__EXERCISE PROMPT__
Which lines in the data below contain the string "CTAS"? Show each one.

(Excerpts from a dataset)
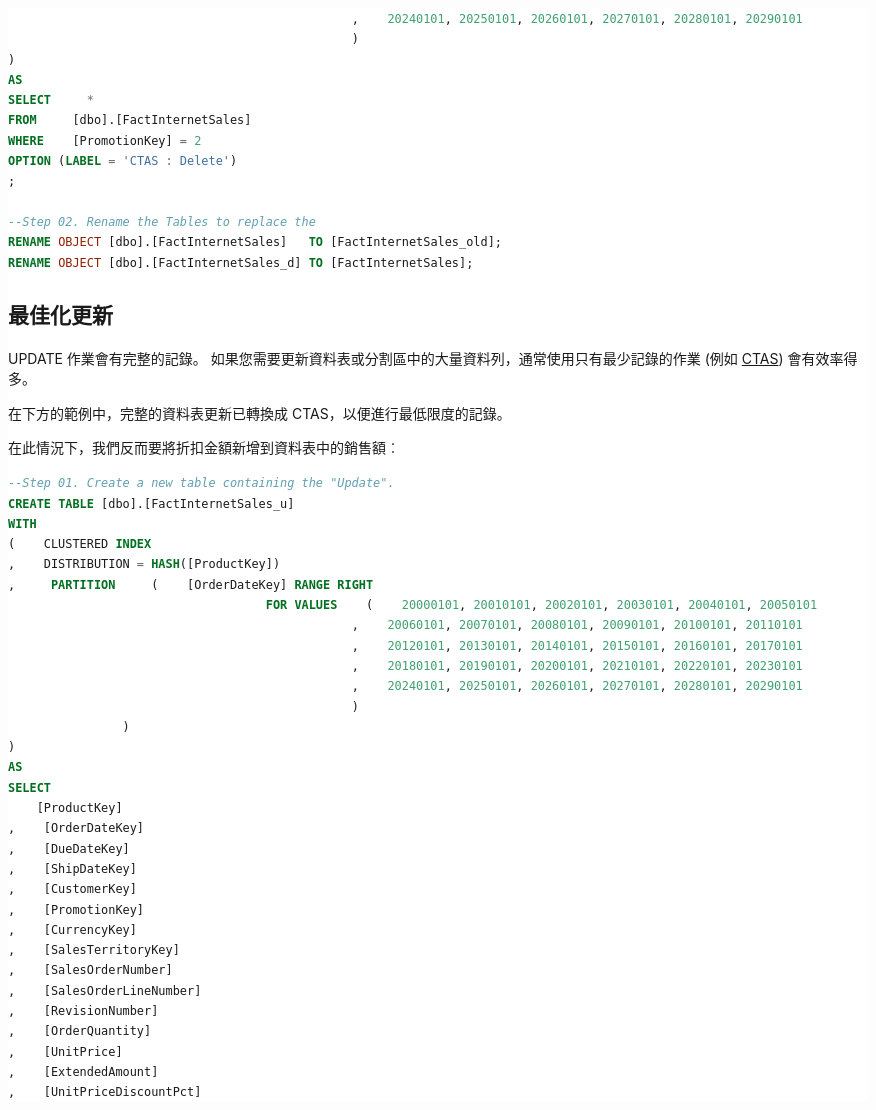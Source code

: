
 ```sql
                                                ,    20240101, 20250101, 20260101, 20270101, 20280101, 20290101
                                                )
)
AS
SELECT     *
FROM     [dbo].[FactInternetSales]
WHERE    [PromotionKey] = 2
OPTION (LABEL = 'CTAS : Delete')
;

--Step 02. Rename the Tables to replace the
RENAME OBJECT [dbo].[FactInternetSales]   TO [FactInternetSales_old];
RENAME OBJECT [dbo].[FactInternetSales_d] TO [FactInternetSales];
```

## <a name="optimizing-updates"></a>最佳化更新

UPDATE 作業會有完整的記錄。  如果您需要更新資料表或分割區中的大量資料列，通常使用只有最少記錄的作業 (例如 [CTAS](/sql/t-sql/statements/create-table-as-select-azure-sql-data-warehouse?toc=/azure/synapse-analytics/sql-data-warehouse/toc.json&bc=/azure/synapse-analytics/sql-data-warehouse/breadcrumb/toc.json&view=azure-sqldw-latest&preserve-view=true)) 會有效率得多。

在下方的範例中，完整的資料表更新已轉換成 CTAS，以便進行最低限度的記錄。

在此情況下，我們反而要將折扣金額新增到資料表中的銷售額︰

```sql
--Step 01. Create a new table containing the "Update".
CREATE TABLE [dbo].[FactInternetSales_u]
WITH
(    CLUSTERED INDEX
,    DISTRIBUTION = HASH([ProductKey])
,     PARTITION     (    [OrderDateKey] RANGE RIGHT
                                    FOR VALUES    (    20000101, 20010101, 20020101, 20030101, 20040101, 20050101
                                                ,    20060101, 20070101, 20080101, 20090101, 20100101, 20110101
                                                ,    20120101, 20130101, 20140101, 20150101, 20160101, 20170101
                                                ,    20180101, 20190101, 20200101, 20210101, 20220101, 20230101
                                                ,    20240101, 20250101, 20260101, 20270101, 20280101, 20290101
                                                )
                )
)
AS
SELECT
    [ProductKey]  
,    [OrderDateKey]
,    [DueDateKey]  
,    [ShipDateKey]
,    [CustomerKey]
,    [PromotionKey]
,    [CurrencyKey]
,    [SalesTerritoryKey]
,    [SalesOrderNumber]
,    [SalesOrderLineNumber]
,    [RevisionNumber]
,    [OrderQuantity]
,    [UnitPrice]
,    [ExtendedAmount]
,    [UnitPriceDiscountPct]
```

__REPLY__
OPTION (LABEL = 'CTAS : Delete')
UPDATE 作業會有完整的記錄。  如果您需要更新資料表或分割區中的大量資料列，通常使用只有最少記錄的作業 (例如 [CTAS](/sql/t-sql/statements/create-table-as-select-azure-sql-data-warehouse?toc=/azure/synapse-analytics/sql-data-warehouse/toc.json&bc=/azure/synapse-analytics/sql-data-warehouse/breadcrumb/toc.json&view=azure-sqldw-latest&preserve-view=true)) 會有效率得多。
在下方的範例中，完整的資料表更新已轉換成 CTAS，以便進行最低限度的記錄。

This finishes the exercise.